Inlets on the water
Introduction
Before we dive into the technical aspect of this blog post there should probably be some explanation for how we got here.
Like many of us, I’ve at times struggled with the balance of remote work, lockdown and my personal life. I’ve done all the usual stuff - bread baking, home IOT setup, and a lot of cycling but there was another itch which required scratching.
Meet Ionic. She’s a 17 metre narrow boat, laid down in 1986. I purchased her last Christmas and have been slowly renovating her and sailing up the Grand Union Canal in my spare time. It’s a complete detachment from my digital existance, with lots of manual and dirty jobs. You quickly end up doing things you’d never contemplated before.
Okay, so you have a boat
No DevOps engineer worth their salt could own a boat and not try to connect it to the internet.
- Me, probably
This boat is currently pretty basic. The fuel level is measured with a stick. The water tank level is measured with a stick. Want to know where the boat is? Look at a map.
There’s a lot of potential here for an someone with a pile of Raspberry Pis, an Internet connection and some spare time.
Hooking up to the Internet
I have a sim card with a data only contract, plugged into one of these This lives on the boat and is plugged into the 12 volt power system which itslf is feed from two 120 amp hour batteries. The batteries are kept topped up using solar panels. This system also powers the Pi.
The Router also provides DHCP and WiFi for the boat.
Starting Simple
I decided to track Ionic’s location using a Pi4, a USB GPS dongle and a prometheus exporter.
A GPSD exporter for prometheus did not exist so I wrote one
Systemd is used to manage GPSD and the prometheus exporter. This is all installed and configured using an Ansible playbook.
Here’s a sample of the prometheus metrics presented from the boat:
#
# HELP longitude longitude measured
# TYPE longitude gauge
longitude -1.327495167
# HELP latitude latitude measured
# TYPE latitude gauge
latitude 52.054281667
# HELP speed Current speed in knots
# TYPE speed gauge
speed 1.2926536000000002
# HELP altitude Current Altitude in metres
# TYPE altitude gauge
altitude 113.1
I use Prometheus to monitor the metrics and Grafana to visualise them.
How Inlets helps
Now we have a way to track ionic’s location, speed and altitude. I started off running the whole stack locally, with both prometheus and grafana running on the boat’s Pi4. This isn’t particularly useful if I’m not on the boat and frankly, it seems a bit wasteful as I have a prometheus and Grafana stack elsewhere anyway.

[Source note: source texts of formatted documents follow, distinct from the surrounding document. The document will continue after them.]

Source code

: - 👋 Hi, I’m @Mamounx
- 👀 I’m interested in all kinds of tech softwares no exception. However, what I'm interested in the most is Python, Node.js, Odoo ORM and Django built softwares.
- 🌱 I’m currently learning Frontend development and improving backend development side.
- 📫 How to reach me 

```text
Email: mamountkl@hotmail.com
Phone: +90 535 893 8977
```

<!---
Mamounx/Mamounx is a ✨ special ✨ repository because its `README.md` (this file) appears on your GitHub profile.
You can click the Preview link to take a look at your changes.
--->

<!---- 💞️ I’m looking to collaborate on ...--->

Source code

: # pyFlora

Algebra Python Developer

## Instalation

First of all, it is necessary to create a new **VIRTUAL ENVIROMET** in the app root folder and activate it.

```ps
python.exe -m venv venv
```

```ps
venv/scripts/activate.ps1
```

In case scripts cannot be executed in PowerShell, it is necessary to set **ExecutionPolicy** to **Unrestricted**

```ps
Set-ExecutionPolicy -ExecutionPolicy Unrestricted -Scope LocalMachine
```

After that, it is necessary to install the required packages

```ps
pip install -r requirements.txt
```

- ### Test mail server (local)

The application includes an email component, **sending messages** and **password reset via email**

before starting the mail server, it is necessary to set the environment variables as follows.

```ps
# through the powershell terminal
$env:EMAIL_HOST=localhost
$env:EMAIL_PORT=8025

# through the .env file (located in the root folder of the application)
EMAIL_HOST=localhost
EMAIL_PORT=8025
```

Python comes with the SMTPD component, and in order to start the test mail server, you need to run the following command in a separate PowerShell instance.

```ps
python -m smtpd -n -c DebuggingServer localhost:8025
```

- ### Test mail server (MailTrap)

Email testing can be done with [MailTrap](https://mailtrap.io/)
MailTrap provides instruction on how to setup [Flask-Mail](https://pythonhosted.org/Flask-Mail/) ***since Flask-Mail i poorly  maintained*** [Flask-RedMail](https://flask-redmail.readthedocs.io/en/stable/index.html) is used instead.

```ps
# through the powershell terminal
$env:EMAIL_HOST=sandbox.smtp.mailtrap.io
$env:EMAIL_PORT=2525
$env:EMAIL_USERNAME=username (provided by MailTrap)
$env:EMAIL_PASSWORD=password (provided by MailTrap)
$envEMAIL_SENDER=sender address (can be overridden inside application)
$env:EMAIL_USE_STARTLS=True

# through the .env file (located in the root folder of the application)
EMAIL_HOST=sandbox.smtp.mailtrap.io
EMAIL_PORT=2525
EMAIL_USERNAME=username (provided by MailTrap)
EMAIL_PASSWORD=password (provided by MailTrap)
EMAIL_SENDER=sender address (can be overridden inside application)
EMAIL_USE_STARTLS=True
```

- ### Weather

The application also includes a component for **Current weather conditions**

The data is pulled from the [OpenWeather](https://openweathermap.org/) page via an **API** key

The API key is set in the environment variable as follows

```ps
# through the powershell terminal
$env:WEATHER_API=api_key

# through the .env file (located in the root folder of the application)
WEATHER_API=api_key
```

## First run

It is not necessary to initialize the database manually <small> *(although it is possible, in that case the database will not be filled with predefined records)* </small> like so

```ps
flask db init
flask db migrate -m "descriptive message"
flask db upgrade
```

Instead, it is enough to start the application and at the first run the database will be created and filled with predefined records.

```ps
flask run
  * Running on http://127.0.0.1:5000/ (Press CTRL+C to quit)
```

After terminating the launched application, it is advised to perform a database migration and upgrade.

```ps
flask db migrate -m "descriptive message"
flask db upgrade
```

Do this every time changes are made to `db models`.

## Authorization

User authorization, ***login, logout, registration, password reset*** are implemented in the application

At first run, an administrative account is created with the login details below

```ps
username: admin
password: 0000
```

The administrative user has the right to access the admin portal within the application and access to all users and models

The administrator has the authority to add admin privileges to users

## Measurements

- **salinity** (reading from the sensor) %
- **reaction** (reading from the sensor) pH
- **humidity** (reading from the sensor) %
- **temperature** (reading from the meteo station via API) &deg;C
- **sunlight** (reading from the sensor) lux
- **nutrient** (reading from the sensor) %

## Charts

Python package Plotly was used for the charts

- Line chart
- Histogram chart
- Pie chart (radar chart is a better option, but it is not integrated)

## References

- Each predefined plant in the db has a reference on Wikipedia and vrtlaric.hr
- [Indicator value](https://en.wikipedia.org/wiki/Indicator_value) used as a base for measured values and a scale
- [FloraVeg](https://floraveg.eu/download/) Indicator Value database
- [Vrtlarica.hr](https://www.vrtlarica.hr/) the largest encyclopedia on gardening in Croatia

So, we need a tunnel - the Pi 4 should automatically use this to connect to my network so metrics may be scraped from it using Prometheus. Inlets is a great choice for creating this tunnel I’ve used it a lot in other projects and like the simplicitiy of it. Other ways to do this include a VPN like wireguard, SSH Tunneling with a static IP or dynamic DNS or similar.
Next Steps
So we’ve seen how inlets tunnels can be used to easily give access to metrics running on a boat. It’s a bit of an edge case but, hey, if the tool fits ; )
There’s a bunch more things to do here:
Adding more metrics.
The sky’s the limit here:
- Solar power and battery statistics
- Fuel and water level gauges
- Air quality and temperature
Flask website to display the boat’s location:
Using push instead of pull
It’s not super important to me at the moment, but it would be nice for the boat to aggregate metrics and push them when it has a connection. Under the current model, any connection outage would result in lost data. This could also be useful if low power/burst modes are required. This could be done with the current stack, or maybe metrics will be shipped using another tool.
Sending text messages
Via the Huawei API. I’d like to invoke this using faasd running on the boat’s Pi.
Of course the boat still requires a lot of physical labour too, so take the above as more of a wish list of things I’ll eventually get around to.